What you should do: Which lines below contain the word "持续时间"? Copy each one.

[Items listed in a dataset]
────────────────

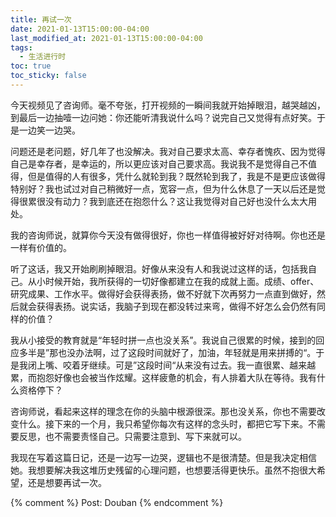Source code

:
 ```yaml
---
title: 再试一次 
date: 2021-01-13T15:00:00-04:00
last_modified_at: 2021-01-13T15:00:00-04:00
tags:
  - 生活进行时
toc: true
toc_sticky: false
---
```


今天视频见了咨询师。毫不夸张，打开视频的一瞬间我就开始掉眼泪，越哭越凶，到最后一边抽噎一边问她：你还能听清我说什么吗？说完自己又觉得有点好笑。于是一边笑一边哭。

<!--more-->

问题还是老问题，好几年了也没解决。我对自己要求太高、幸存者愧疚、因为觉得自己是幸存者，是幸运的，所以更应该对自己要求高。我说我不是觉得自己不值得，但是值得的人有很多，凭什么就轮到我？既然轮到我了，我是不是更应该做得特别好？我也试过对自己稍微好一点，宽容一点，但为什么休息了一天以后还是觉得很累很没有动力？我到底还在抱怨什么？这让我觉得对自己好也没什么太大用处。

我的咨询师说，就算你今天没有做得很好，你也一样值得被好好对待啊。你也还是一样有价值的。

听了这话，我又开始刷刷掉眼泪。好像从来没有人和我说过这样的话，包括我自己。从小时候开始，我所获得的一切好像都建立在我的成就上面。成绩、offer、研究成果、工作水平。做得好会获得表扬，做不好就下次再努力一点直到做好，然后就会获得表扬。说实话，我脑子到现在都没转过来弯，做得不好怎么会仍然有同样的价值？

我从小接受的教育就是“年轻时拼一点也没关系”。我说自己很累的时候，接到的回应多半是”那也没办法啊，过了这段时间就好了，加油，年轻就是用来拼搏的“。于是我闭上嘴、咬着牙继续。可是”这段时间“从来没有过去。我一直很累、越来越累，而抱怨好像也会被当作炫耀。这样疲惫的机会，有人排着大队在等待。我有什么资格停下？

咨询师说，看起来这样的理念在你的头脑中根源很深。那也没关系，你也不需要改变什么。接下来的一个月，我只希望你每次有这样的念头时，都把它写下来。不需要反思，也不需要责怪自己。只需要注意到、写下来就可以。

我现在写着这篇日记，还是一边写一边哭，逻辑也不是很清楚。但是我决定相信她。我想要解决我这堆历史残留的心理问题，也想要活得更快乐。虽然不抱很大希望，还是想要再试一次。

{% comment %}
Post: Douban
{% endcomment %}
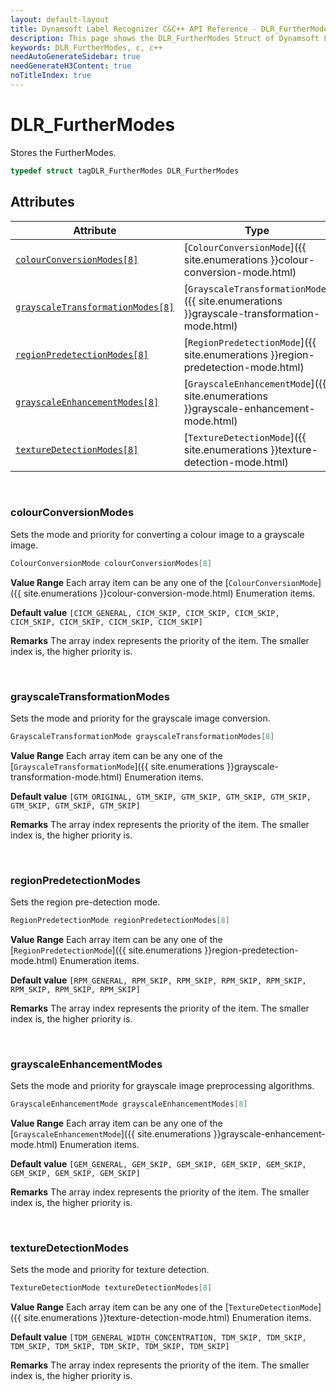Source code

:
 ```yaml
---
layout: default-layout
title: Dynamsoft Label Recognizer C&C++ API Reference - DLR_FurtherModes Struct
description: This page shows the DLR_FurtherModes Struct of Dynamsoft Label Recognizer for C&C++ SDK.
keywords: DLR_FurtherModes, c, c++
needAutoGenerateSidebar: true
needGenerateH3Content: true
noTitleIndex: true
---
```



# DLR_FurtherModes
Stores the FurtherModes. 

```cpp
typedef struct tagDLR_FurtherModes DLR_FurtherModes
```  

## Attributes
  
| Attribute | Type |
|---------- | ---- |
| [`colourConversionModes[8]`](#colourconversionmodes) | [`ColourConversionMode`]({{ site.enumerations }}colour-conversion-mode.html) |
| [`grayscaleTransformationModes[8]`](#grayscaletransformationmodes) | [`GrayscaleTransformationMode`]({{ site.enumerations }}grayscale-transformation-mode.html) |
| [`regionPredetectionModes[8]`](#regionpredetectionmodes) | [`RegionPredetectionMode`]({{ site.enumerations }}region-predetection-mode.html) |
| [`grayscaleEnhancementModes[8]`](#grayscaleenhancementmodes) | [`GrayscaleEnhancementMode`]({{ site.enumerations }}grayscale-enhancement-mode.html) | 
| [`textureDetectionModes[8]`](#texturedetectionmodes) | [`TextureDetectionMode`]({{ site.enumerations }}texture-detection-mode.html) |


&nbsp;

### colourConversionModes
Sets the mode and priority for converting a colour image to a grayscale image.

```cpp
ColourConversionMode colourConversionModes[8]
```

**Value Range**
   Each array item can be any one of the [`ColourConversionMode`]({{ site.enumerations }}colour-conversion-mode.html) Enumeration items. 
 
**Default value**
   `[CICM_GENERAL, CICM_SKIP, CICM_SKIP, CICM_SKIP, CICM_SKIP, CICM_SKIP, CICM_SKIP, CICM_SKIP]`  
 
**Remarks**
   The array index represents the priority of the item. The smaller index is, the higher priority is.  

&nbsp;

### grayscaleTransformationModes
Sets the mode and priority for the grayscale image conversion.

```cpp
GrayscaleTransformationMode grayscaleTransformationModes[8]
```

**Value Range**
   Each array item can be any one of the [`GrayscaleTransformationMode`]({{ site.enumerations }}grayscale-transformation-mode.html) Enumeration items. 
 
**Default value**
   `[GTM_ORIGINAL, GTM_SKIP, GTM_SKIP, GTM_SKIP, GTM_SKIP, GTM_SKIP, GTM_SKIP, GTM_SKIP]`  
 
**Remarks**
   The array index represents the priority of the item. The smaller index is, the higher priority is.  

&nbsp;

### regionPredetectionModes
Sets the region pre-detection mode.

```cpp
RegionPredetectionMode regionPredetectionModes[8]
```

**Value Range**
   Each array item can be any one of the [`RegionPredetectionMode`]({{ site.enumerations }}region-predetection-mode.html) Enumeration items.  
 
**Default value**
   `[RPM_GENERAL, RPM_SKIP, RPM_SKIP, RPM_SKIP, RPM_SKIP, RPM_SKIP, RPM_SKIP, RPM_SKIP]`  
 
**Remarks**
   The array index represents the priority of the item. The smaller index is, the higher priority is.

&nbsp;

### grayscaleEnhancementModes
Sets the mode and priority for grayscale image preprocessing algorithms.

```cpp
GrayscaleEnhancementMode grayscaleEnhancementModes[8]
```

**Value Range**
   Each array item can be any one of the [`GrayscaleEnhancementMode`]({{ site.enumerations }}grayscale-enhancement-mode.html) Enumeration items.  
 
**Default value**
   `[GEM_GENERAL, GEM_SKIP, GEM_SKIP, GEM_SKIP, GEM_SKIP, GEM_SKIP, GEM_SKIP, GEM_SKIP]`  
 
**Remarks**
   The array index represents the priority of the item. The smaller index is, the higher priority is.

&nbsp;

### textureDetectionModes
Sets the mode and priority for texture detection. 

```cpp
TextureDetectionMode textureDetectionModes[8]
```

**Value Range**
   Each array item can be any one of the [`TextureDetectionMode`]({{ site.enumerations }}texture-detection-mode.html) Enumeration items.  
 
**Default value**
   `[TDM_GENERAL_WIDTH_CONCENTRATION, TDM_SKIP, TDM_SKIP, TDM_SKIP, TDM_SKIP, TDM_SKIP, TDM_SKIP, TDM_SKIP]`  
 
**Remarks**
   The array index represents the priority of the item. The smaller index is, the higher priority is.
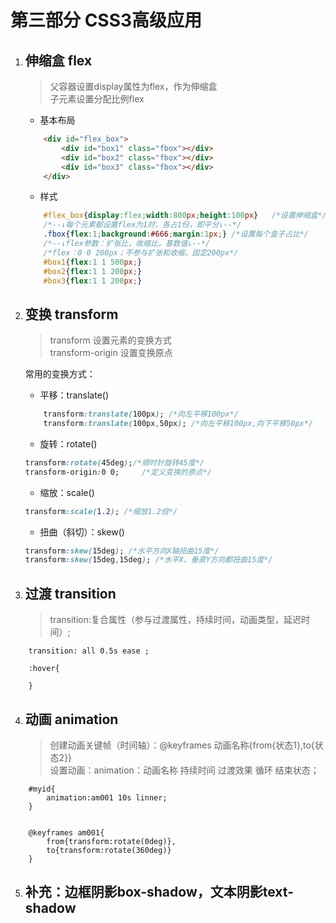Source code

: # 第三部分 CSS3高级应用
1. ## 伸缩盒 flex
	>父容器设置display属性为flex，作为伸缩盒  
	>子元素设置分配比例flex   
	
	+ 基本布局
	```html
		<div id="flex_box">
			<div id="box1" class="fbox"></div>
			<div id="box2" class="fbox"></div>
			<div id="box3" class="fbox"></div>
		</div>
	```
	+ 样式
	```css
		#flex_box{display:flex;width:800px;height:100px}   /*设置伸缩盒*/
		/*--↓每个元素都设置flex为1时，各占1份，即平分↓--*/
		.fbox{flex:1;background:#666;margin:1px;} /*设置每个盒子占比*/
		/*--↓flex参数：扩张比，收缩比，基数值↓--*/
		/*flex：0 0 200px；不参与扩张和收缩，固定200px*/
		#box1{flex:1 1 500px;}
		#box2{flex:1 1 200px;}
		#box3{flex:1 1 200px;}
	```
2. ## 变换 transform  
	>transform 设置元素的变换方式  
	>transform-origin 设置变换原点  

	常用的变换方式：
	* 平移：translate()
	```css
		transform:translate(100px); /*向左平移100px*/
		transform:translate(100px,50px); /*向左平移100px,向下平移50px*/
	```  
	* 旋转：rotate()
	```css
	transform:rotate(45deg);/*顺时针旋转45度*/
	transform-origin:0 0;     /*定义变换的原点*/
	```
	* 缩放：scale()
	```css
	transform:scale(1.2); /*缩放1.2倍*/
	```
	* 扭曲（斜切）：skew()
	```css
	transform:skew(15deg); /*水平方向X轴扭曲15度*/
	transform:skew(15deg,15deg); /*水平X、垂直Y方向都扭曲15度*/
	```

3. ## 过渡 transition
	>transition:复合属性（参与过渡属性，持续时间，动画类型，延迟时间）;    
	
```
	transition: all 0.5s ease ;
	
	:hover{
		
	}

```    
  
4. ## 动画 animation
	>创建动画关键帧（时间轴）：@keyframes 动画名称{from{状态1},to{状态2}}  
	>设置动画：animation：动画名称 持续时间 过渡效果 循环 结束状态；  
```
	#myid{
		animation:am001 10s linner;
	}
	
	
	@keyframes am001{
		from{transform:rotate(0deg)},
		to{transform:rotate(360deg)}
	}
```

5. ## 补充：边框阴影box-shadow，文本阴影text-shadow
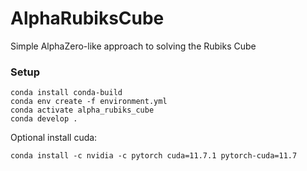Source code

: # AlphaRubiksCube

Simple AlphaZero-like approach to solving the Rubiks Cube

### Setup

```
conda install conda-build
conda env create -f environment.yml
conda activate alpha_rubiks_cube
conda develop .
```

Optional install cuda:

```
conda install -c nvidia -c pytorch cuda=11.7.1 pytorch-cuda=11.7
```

────────────────

Result:
	>transition:复合属性（参与过渡属性，持续时间，动画类型，延迟时间）;    
	>设置动画：animation：动画名称 持续时间 过渡效果 循环 结束状态；  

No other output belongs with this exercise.